In Peru all roads lead to Machu Picchu. The Qhapaq Ñan the road network of Tahuantinsuyo – The Inca Empire – embodies this. If Machu Picchu is among the new World Wonders, so should be Qhapaq Ñan, which became a UNESCO World Heritage Site in 2014. Many of the yearly visitors come to Machu Picchu hiking parts of Qhapaq Ñan through routes like the Classic Inca Trail, the Premium Inca Trail, or Huchuy Qosqo to Machu Picchu. It is no surprise that Machu Picchu is the climax of the journey through Peru.
However, Peru has so much more to offer. There are the three different environments of costa – the coast, sierra – the mountains, and selva – the jungle and there are many different civilizations that rose and fell through the long pre-latino history of today’s Peru.
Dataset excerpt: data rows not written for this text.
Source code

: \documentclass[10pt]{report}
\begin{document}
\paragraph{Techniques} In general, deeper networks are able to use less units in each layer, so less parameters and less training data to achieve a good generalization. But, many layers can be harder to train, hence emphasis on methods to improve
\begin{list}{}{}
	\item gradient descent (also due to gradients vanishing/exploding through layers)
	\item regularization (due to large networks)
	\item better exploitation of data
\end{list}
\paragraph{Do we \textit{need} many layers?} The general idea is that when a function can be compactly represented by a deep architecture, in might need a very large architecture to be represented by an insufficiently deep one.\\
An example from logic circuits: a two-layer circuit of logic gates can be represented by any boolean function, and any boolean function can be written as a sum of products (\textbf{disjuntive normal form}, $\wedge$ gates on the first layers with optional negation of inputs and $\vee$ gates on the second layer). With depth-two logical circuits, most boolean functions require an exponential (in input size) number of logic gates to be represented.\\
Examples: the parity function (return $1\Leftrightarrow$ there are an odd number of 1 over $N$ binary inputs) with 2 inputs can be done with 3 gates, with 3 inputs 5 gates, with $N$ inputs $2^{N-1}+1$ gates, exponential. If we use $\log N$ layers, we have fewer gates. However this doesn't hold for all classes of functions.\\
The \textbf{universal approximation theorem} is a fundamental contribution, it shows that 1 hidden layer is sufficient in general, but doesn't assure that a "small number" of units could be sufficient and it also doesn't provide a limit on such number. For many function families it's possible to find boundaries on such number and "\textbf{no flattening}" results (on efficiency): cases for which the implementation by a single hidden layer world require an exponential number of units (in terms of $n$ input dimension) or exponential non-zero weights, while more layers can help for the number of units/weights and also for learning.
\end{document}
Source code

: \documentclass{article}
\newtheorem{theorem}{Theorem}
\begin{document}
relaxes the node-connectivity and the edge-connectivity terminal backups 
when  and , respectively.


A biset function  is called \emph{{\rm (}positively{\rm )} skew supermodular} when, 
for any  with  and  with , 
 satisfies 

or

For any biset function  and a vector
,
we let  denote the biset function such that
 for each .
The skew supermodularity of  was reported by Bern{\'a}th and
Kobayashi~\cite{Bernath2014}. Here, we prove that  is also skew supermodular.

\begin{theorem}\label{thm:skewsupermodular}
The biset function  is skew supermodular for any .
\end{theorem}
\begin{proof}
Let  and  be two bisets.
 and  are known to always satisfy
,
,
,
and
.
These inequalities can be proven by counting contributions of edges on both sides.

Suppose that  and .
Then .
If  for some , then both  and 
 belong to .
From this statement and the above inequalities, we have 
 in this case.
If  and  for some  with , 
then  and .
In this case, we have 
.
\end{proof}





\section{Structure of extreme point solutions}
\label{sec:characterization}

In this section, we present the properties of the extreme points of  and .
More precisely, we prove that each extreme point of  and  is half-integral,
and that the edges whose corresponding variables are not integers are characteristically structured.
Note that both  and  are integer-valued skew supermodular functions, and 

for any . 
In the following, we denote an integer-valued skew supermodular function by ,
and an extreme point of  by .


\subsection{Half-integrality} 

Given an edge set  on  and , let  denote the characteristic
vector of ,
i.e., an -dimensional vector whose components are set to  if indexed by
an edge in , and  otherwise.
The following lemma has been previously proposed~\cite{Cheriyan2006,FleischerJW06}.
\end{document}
Discovering Lake Titicaca, Puno, Peru
Titiqaqa – Quechua spelling – is known as ‘the highest navigable lake in the world, with surface elevation of 3,812 meters (12,507 ft).’  The Titicacas’s name is interpreted as ‘puma’, due to the shape of the lake. Temperatures are influenced by the high altitude rather than the tropical latitude. The locals joke to have the cold season and the colder season; the cold season being the dry one and the colder season being the rainy one. The temperatures rarely get over 15°C during the day and the drop below the freezing point at night. Sun rays are very strong in this high Altiplano location, so 50+ sunblock is a must. A pair of comfortable water-proof shoes too.